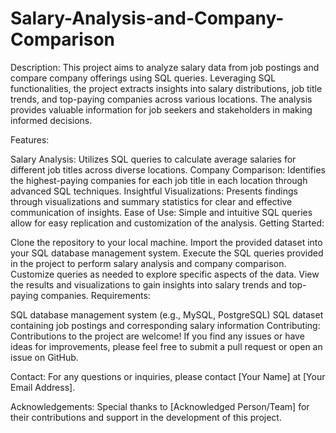 # Salary-Analysis-and-Company-Comparison

Description:
This project aims to analyze salary data from job postings and compare company offerings using SQL queries. Leveraging SQL functionalities, the project extracts insights into salary distributions, job title trends, and top-paying companies across various locations. The analysis provides valuable information for job seekers and stakeholders in making informed decisions.

Features:

Salary Analysis: Utilizes SQL queries to calculate average salaries for different job titles across diverse locations.
Company Comparison: Identifies the highest-paying companies for each job title in each location through advanced SQL techniques.
Insightful Visualizations: Presents findings through visualizations and summary statistics for clear and effective communication of insights.
Ease of Use: Simple and intuitive SQL queries allow for easy replication and customization of the analysis.
Getting Started:

Clone the repository to your local machine.
Import the provided dataset into your SQL database management system.
Execute the SQL queries provided in the project to perform salary analysis and company comparison.
Customize queries as needed to explore specific aspects of the data.
View the results and visualizations to gain insights into salary trends and top-paying companies.
Requirements:

SQL database management system (e.g., MySQL, PostgreSQL)
SQL dataset containing job postings and corresponding salary information
Contributing:
Contributions to the project are welcome! If you find any issues or have ideas for improvements, please feel free to submit a pull request or open an issue on GitHub.

Contact:
For any questions or inquiries, please contact [Your Name] at [Your Email Address].

Acknowledgements:
Special thanks to [Acknowledged Person/Team] for their contributions and support in the development of this project.






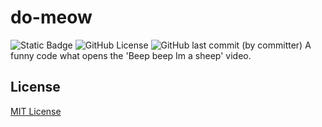 # do-meow

![Static Badge](https://img.shields.io/badge/language-Rust-orange) ![GitHub License](https://img.shields.io/github/license/FemLolStudio/do-meow) ![GitHub last commit (by committer)](https://img.shields.io/github/last-commit/FemLolStudio/do-meow)
A funny code what opens the 'Beep beep Im a sheep' video.

## License

[MIT License](LICENSE.txt)
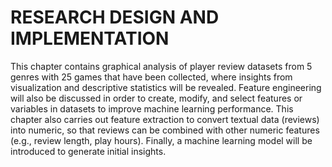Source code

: # RESEARCH DESIGN AND IMPLEMENTATION

This chapter contains graphical analysis of player review datasets from 5 genres with 25 games that have been collected, where insights from visualization and descriptive statistics will be revealed. Feature engineering will also be discussed in order to create, modify, and select features or variables in datasets to improve machine learning performance. This chapter also carries out feature extraction to convert textual data (reviews) into numeric, so that reviews can be combined with other numeric features (e.g., review length, play hours). Finally, a machine learning model will be introduced to generate initial insights.

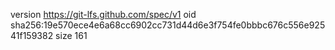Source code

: version https://git-lfs.github.com/spec/v1
oid sha256:19e570ece4e6a68cc6902cc731d44d6e3f754fe0bbbc676c556e92541f159382
size 161
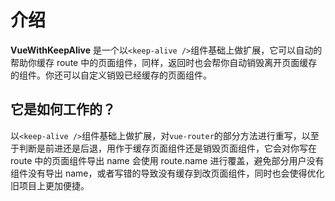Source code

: # 介绍

**VueWithKeepAlive** 是一个以`<keep-alive />`组件基础上做扩展，它可以自动的帮助你缓存 route 中的页面组件，同样，返回时也会帮你自动销毁离开页面缓存的组件。你还可以自定义销毁已经缓存的页面组件。

## 它是如何工作的？

以`<keep-alive />`组件基础上做扩展，对`vue-router`的部分方法进行重写，以至于判断是前进还是后退，用作于缓存页面组件还是销毁页面组件，它会对你写在 route 中的页面组件导出 name 会使用 route.name 进行覆盖，避免部分用户没有组件没有导出 name，或者写错的导致没有缓存到改页面组件，同时也会使得优化旧项目上更加便捷。

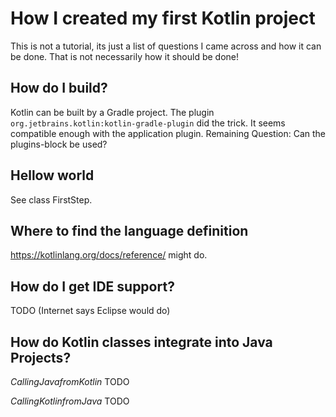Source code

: # How I created my first Kotlin project

This is not a tutorial, its just a list of questions I came across and how it can be done. 
That is not necessarily how it should be done!

## How do I build?

Kotlin can be built by a Gradle project. The plugin `org.jetbrains.kotlin:kotlin-gradle-plugin` did the trick.
It seems compatible enough with the application plugin. Remaining Question: Can the plugins-block be used?

## Hellow world 

See class FirstStep.

## Where to find the language definition

https://kotlinlang.org/docs/reference/ might do.


## How do I get IDE support?

TODO (Internet says Eclipse would do)

## How do Kotlin classes integrate into Java Projects? 

$Calling Java from Kotlin$
TODO

$Calling Kotlin from Java$
TODO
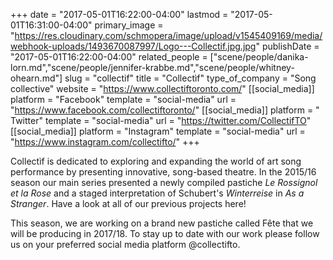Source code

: +++
date = "2017-05-01T16:22:00-04:00"
lastmod = "2017-05-01T16:31:00-04:00"
primary_image = "https://res.cloudinary.com/schmopera/image/upload/v1545409169/media/webhook-uploads/1493670087997/Logo---Collectif.jpg.jpg"
publishDate = "2017-05-01T16:22:00-04:00"
related_people = ["scene/people/danika-lorn.md","scene/people/jennifer-krabbe.md","scene/people/whitney-ohearn.md"]
slug = "collectif"
title = "Collectìf"
type_of_company = "Song collective"
website = "https://www.collectiftoronto.com/"
[[social_media]]
platform = "Facebook"
template = "social-media"
url = "https://www.facebook.com/collectiftoronto/"
[[social_media]]
platform = " Twitter"
template = "social-media"
url = "https://twitter.com/CollectifTO"
[[social_media]]
platform = "Instagram"
template = "social-media"
url = "https://www.instagram.com/collectifto/"
+++

Collectìf is dedicated to exploring and expanding the world of art song performance
by presenting innovative, song-based theatre. In the 2015/16 season our main series presented a newly compiled pastiche *Le Rossignol et la Rose* and a staged interpretation of Schubert's *Winterreise* in *As a Stranger*. Have a look at all of our previous projects here!

This season, we are working on a brand new pastiche called Fête that we will be producing in 2017/18. To stay up to date with our work please follow us on your preferred social media platform @collectifto.

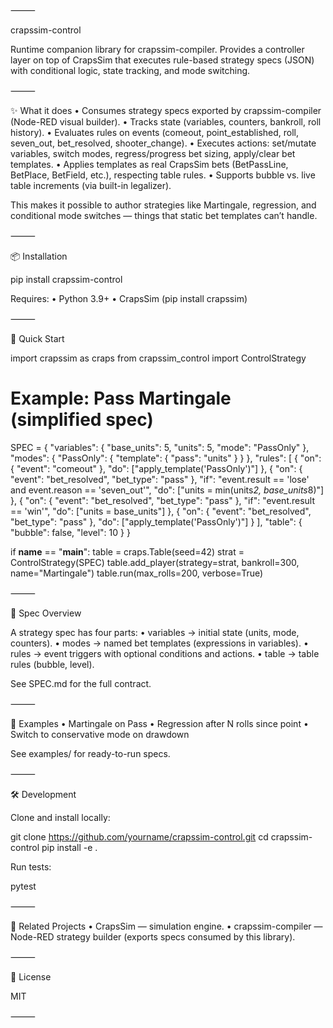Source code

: ⸻

crapssim-control

Runtime companion library for crapssim-compiler.
Provides a controller layer on top of CrapsSim that executes rule-based strategy specs (JSON) with conditional logic, state tracking, and mode switching.

⸻

✨ What it does
	•	Consumes strategy specs exported by crapssim-compiler (Node-RED visual builder).
	•	Tracks state (variables, counters, bankroll, roll history).
	•	Evaluates rules on events (comeout, point_established, roll, seven_out, bet_resolved, shooter_change).
	•	Executes actions: set/mutate variables, switch modes, regress/progress bet sizing, apply/clear bet templates.
	•	Applies templates as real CrapsSim bets (BetPassLine, BetPlace, BetField, etc.), respecting table rules.
	•	Supports bubble vs. live table increments (via built-in legalizer).

This makes it possible to author strategies like Martingale, regression, and conditional mode switches — things that static bet templates can’t handle.

⸻

📦 Installation

pip install crapssim-control

Requires:
	•	Python 3.9+
	•	CrapsSim (pip install crapssim)

⸻

🚀 Quick Start

import crapssim as craps
from crapssim_control import ControlStrategy

# Example: Pass Martingale (simplified spec)
SPEC = {
  "variables": { "base_units": 5, "units": 5, "mode": "PassOnly" },
  "modes": {
    "PassOnly": { "template": { "pass": "units" } }
  },
  "rules": [
    { "on": { "event": "comeout" }, "do": ["apply_template('PassOnly')"] },
    { "on": { "event": "bet_resolved", "bet_type": "pass" },
      "if": "event.result == 'lose' and event.reason == 'seven_out'",
      "do": ["units = min(units*2, base_units*8)"] },
    { "on": { "event": "bet_resolved", "bet_type": "pass" },
      "if": "event.result == 'win'",
      "do": ["units = base_units"] },
    { "on": { "event": "bet_resolved", "bet_type": "pass" }, "do": ["apply_template('PassOnly')"] }
  ],
  "table": { "bubble": false, "level": 10 }
}

if __name__ == "__main__":
    table = craps.Table(seed=42)
    strat = ControlStrategy(SPEC)
    table.add_player(strategy=strat, bankroll=300, name="Martingale")
    table.run(max_rolls=200, verbose=True)


⸻

📖 Spec Overview

A strategy spec has four parts:
	•	variables → initial state (units, mode, counters).
	•	modes → named bet templates (expressions in variables).
	•	rules → event triggers with optional conditions and actions.
	•	table → table rules (bubble, level).

See SPEC.md for the full contract.

⸻

🧪 Examples
	•	Martingale on Pass
	•	Regression after N rolls since point
	•	Switch to conservative mode on drawdown

See examples/ for ready-to-run specs.

⸻

🛠 Development

Clone and install locally:

git clone https://github.com/yourname/crapssim-control.git
cd crapssim-control
pip install -e .

Run tests:

pytest


⸻

🤝 Related Projects
	•	CrapsSim — simulation engine.
	•	crapssim-compiler — Node-RED strategy builder (exports specs consumed by this library).

⸻

📜 License

MIT

⸻
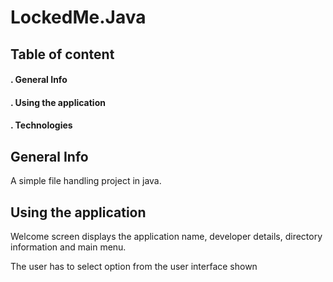 # LockedMe.Java
## Table of content
<h4> . General Info </h4>

<h4> . Using the application</h4>

<h4> . Technologies</h4>

<h2> General Info</h2>
A simple file handling project in java.
<h2>Using the application</h2>
Welcome screen displays the application name, developer details, directory information and main menu.

The user has to select option from the user interface shown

--*--

*TASK ITEM*: Please transcribe exactly the lines from the start of the records through the line containing "last commit (by", leaving the pictures out.

*ANSWER FOR THE TASK*:
 # Salary-Analysis-and-Company-Comparison

Description:
This project aims to analyze salary data from job postings and compare company offerings using SQL queries. Leveraging SQL functionalities, the project extracts insights into salary distributions, job title trends, and top-paying companies across various locations. The analysis provides valuable information for job seekers and stakeholders in making informed decisions.

Features:

Salary Analysis: Utilizes SQL queries to calculate average salaries for different job titles across diverse locations.
Company Comparison: Identifies the highest-paying companies for each job title in each location through advanced SQL techniques.
Insightful Visualizations: Presents findings through visualizations and summary statistics for clear and effective communication of insights.
Ease of Use: Simple and intuitive SQL queries allow for easy replication and customization of the analysis.
Getting Started:

Clone the repository to your local machine.
Import the provided dataset into your SQL database management system.
Execute the SQL queries provided in the project to perform salary analysis and company comparison.
Customize queries as needed to explore specific aspects of the data.
View the results and visualizations to gain insights into salary trends and top-paying companies.
Requirements:

SQL database management system (e.g., MySQL, PostgreSQL)
SQL dataset containing job postings and corresponding salary information
Contributing:
Contributions to the project are welcome! If you find any issues or have ideas for improvements, please feel free to submit a pull request or open an issue on GitHub.

Contact:
For any questions or inquiries, please contact [Your Name] at [Your Email Address].

Acknowledgements:
Special thanks to [Acknowledged Person/Team] for their contributions and support in the development of this project.






 # do-meow

![Static Badge](https://img.shields.io/badge/language-Rust-orange) ![GitHub License](https://img.shields.io/github/license/FemLolStudio/do-meow) ![GitHub last commit (by committer)](https://img.shields.io/github/last-commit/FemLolStudio/do-meow)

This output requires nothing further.